В лице Евы Браун Гитлер нашел благодарную слушательницу. Рядом с ней он мог говорить о творчестве Грильпарцера[21], Шекспира, обсуждать феномен лох-несского чудовища и даже заявлять, что он непременно наладит производство космических ракет, и тогда благодаря ему люди полетят на Луну.
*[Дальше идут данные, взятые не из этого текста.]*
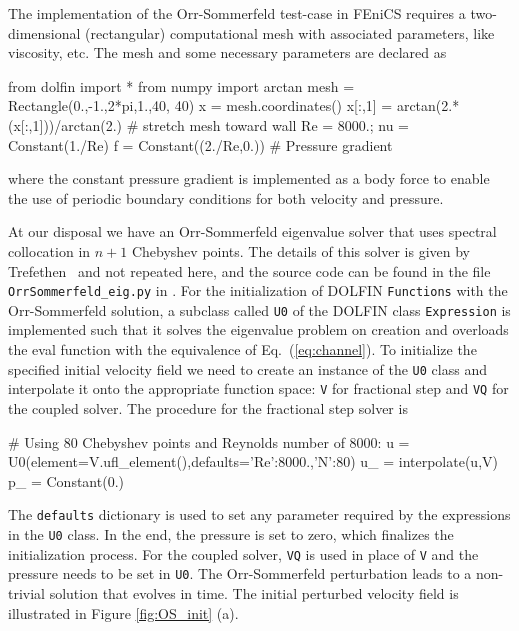 The implementation of the Orr-Sommerfeld test-case in FEniCS requires a two-dimensional (rectangular) computational mesh with associated parameters, like viscosity, etc. The  mesh and some necessary parameters are declared as
\begin{fenicscode}{0.9}
    from dolfin import *
    from numpy import arctan
    mesh = Rectangle(0.,-1.,2*pi,1.,40, 40)
    x = mesh.coordinates()
    x[:,1] = arctan(2.*(x[:,1]))/arctan(2.)  # stretch mesh toward wall
    Re = 8000.; nu = Constant(1./Re)
    f = Constant((2./Re,0.)) # Pressure gradient
\end{fenicscode}
where the constant pressure gradient is implemented as a body force to enable the use of periodic boundary conditions for both velocity and pressure. 

At our disposal we have an Orr-Sommerfeld eigenvalue solver that uses spectral collocation in $n+1$ Chebyshev points. The details of this solver is given by Trefethen~\cite{tref06} and not repeated here, and the source code can be found in the file {\fontsize{12pt}{12pt}\verb!OrrSommerfeld_eig.py!} in \cite{folder}. For the initialization of DOLFIN {\fontsize{12pt}{12pt}\texttt{Functions}} with the Orr-Sommerfeld solution, a subclass called {\fontsize{12pt}{12pt}\texttt{U0}} of the DOLFIN class {\fontsize{12pt}{12pt}\texttt{Expression}} is implemented such that it solves the eigenvalue problem on creation and overloads the eval function with the equivalence of Eq.~(\ref{eq:channel}). To initialize the specified initial velocity field we need to create an instance of the {\fontsize{12pt}{12pt}\texttt{U0}} class and interpolate it onto the appropriate function space: {\fontsize{12pt}{12pt}\texttt{V}} for fractional step and {\fontsize{12pt}{12pt}\texttt{VQ}} for the coupled solver. The procedure for the fractional step solver is
\begin{fenicscode}{0.9}
    # Using 80 Chebyshev points and Reynolds number of 8000:
    u = U0(element=V.ufl_element(),defaults={'Re':8000.,'N':80}) 
    u_ = interpolate(u,V)
    p_ = Constant(0.)
\end{fenicscode}
The {\fontsize{12pt}{12pt}\texttt{defaults}} dictionary is used to set any parameter required by the 
expressions in the {\fontsize{12pt}{12pt}\texttt{U0}} class. In the end, the pressure is set to zero, which finalizes the initialization process. For the coupled solver, {\fontsize{12pt}{12pt}\texttt{VQ}} is used in place of {\fontsize{12pt}{12pt}\texttt{V}} and the pressure needs to be set in {\fontsize{12pt}{12pt}\texttt{U0}}. The Orr-Sommerfeld perturbation leads to a non-trivial solution that evolves in time. The initial perturbed velocity field is illustrated in Figure \ref{fig:OS_init} (a).
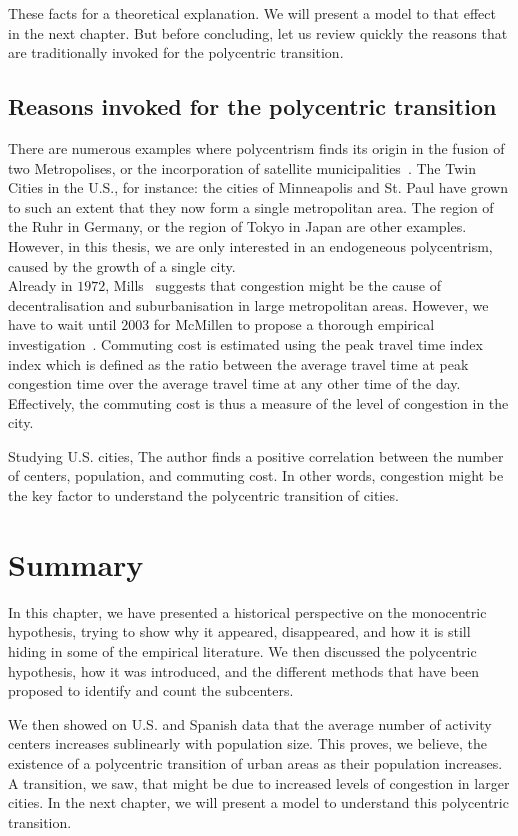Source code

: These facts for a theoretical explanation. We will present a model to that
effect in the next chapter. But before concluding, let us review quickly the
reasons that are traditionally invoked for the polycentric transition.

\subsection{Reasons invoked for the polycentric transition}
\label{sec:reasons_invoked_for_the_polycentric_transition}

There are numerous examples where polycentrism finds its origin in the fusion of
two Metropolises, or the incorporation of satellite
municipalities~\cite{LeNechet:2015}. The Twin Cities in the U.S., for instance:
the cities of Minneapolis and St. Paul have grown to such an extent that they now
form a single metropolitan area. The region of the Ruhr in Germany, or the
region of Tokyo in Japan are other examples. However, in this thesis, we are only interested in
an endogeneous polycentrism, caused by the growth of a single city.\\

Already in $1972$, Mills~\cite{Mills:1972} suggests that congestion might be the
cause of decentralisation and suburbanisation in large metropolitan areas.
However, we have to wait until $2003$ for McMillen to propose a thorough
empirical investigation~\cite{McMillen:2003}. Commuting cost is estimated using the peak travel time index index which is
defined as the ratio between the average travel time at peak congestion time
over the average travel time at any other time of the day. Effectively, the
commuting cost is thus a measure of the level of congestion in the city. 

Studying U.S. cities, The author finds a positive correlation between the number
of centers, population, and commuting cost.  In other words, congestion might be
the key factor to understand the polycentric transition of cities.



\section{Summary}
\label{sec:summary}

In this chapter, we have presented a historical perspective on the monocentric
hypothesis, trying to show why it appeared, disappeared, and how it is still hiding in 
some of the empirical literature. We then discussed the polycentric hypothesis,
how it was introduced, and the different methods that have been proposed to
identify and count the subcenters.

We then showed on U.S. and Spanish data that the average number of activity
centers increases sublinearly with population size. This proves, we believe, the
existence of a polycentric transition of urban areas as their population
increases. A transition, we saw, that might be due to increased levels of
congestion in larger cities. In the next chapter, we will present a model to
understand this polycentric transition. 
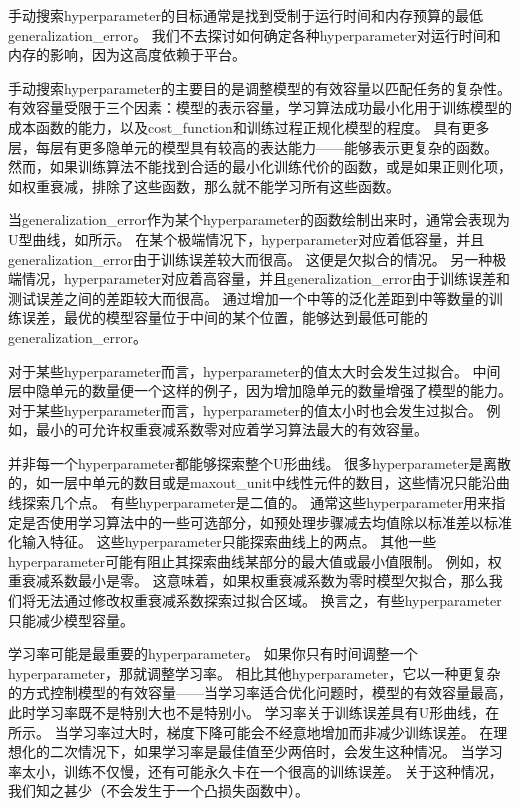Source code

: 手动搜索\gls{hyperparameter}的目标通常是找到受制于运行时间和内存预算的最低\gls{generalization_error}。
我们不去探讨如何确定各种\gls{hyperparameter}对运行时间和内存的影响，因为这高度依赖于平台。

手动搜索\gls{hyperparameter}的主要目的是调整模型的有效容量以匹配任务的复杂性。
有效容量受限于三个因素：模型的表示容量，学习算法成功最小化用于训练模型的成本函数的能力，以及\gls{cost_function}和训练过程正规化模型的程度。
具有更多层，每层有更多隐单元的模型具有较高的表达能力——能够表示更复杂的函数。
然而，如果训练算法不能找到合适的最小化训练代价的函数，或是如果正则化项，如权重衰减，排除了这些函数，那么就不能学习所有这些函数。

当\gls{generalization_error}作为某个\gls{hyperparameter}的函数绘制出来时，通常会表现为U型曲线，如所示。
在某个极端情况下，\gls{hyperparameter}对应着低容量，并且\gls{generalization_error}由于训练误差较大而很高。
这便是欠拟合的情况。
另一种极端情况，\gls{hyperparameter}对应着高容量，并且\gls{generalization_error}由于训练误差和测试误差之间的差距较大而很高。
通过增加一个中等的泛化差距到中等数量的训练误差，最优的模型容量位于中间的某个位置，能够达到最低可能的\gls{generalization_error}。


对于某些\gls{hyperparameter}而言，\gls{hyperparameter}的值太大时会发生过拟合。
中间层中隐单元的数量便一个这样的例子，因为增加隐单元的数量增强了模型的能力。
对于某些\gls{hyperparameter}而言，\gls{hyperparameter}的值太小时也会发生过拟合。
例如，最小的可允许权重衰减系数零对应着学习算法最大的有效容量。

并非每一个\gls{hyperparameter}都能够探索整个U形曲线。
很多\gls{hyperparameter}是离散的，如一层中单元的数目或是\gls{maxout_unit}中线性元件的数目，这些情况只能沿曲线探索几个点。
有些\gls{hyperparameter}是二值的。
通常这些\gls{hyperparameter}用来指定是否使用学习算法中的一些可选部分，如预处理步骤减去均值除以标准差以标准化输入特征。
这些\gls{hyperparameter}只能探索曲线上的两点。
其他一些\gls{hyperparameter}可能有阻止其探索曲线某部分的最大值或最小值限制。
例如，权重衰减系数最小是零。
这意味着，如果权重衰减系数为零时模型欠拟合，那么我们将无法通过修改权重衰减系数探索过拟合区域。
换言之，有些\gls{hyperparameter}只能减少模型容量。

学习率可能是最重要的\gls{hyperparameter}。
如果你只有时间调整一个\gls{hyperparameter}，那就调整学习率。
相比其他\gls{hyperparameter}，它以一种更复杂的方式控制模型的有效容量——当学习率适合优化问题时，模型的有效容量最高，此时学习率既不是特别大也不是特别小。
学习率关于训练误差具有U形曲线，在所示。
当学习率过大时，梯度下降可能会不经意地增加而非减少训练误差。
在理想化的二次情况下，如果学习率是最佳值至少两倍时，会发生这种情况\citep{LeCun+98backprop-small}。
当学习率太小，训练不仅慢，还有可能永久卡在一个很高的训练误差。
关于这种情况，我们知之甚少（不会发生于一个凸损失函数中）。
После каждого такого монолога Ева, вернувшись домой, с жадностью набрасывалась как на художественную литературу, так и на справочники. Она стала читать гораздо больше, чтобы не уронить себя в его глазах. Но позднее у нее упал интерес к бесконечным рассуждениям Гитлера. По свидетельству ее подруги Мици Йостен, «она предпочитала читать романы Перл Бук, Кэтрин Холланд и Маргарет Митчел, а также журналы мод». Тем не менее Ева постепенно прониклась симпатией к идеям национал-социализма. Их сторонницей объявила себя и ее мать. Только Фриц Браун и Ильзе пока даже слышать не хотели о них. Между сестрами все чаще вспыхивали жаркие споры и, если Гретль не принимала в них участия, то лишь по причине своего отсутствия. Согласно семейной традиции, ее отправили учиться в монастырский пансионат.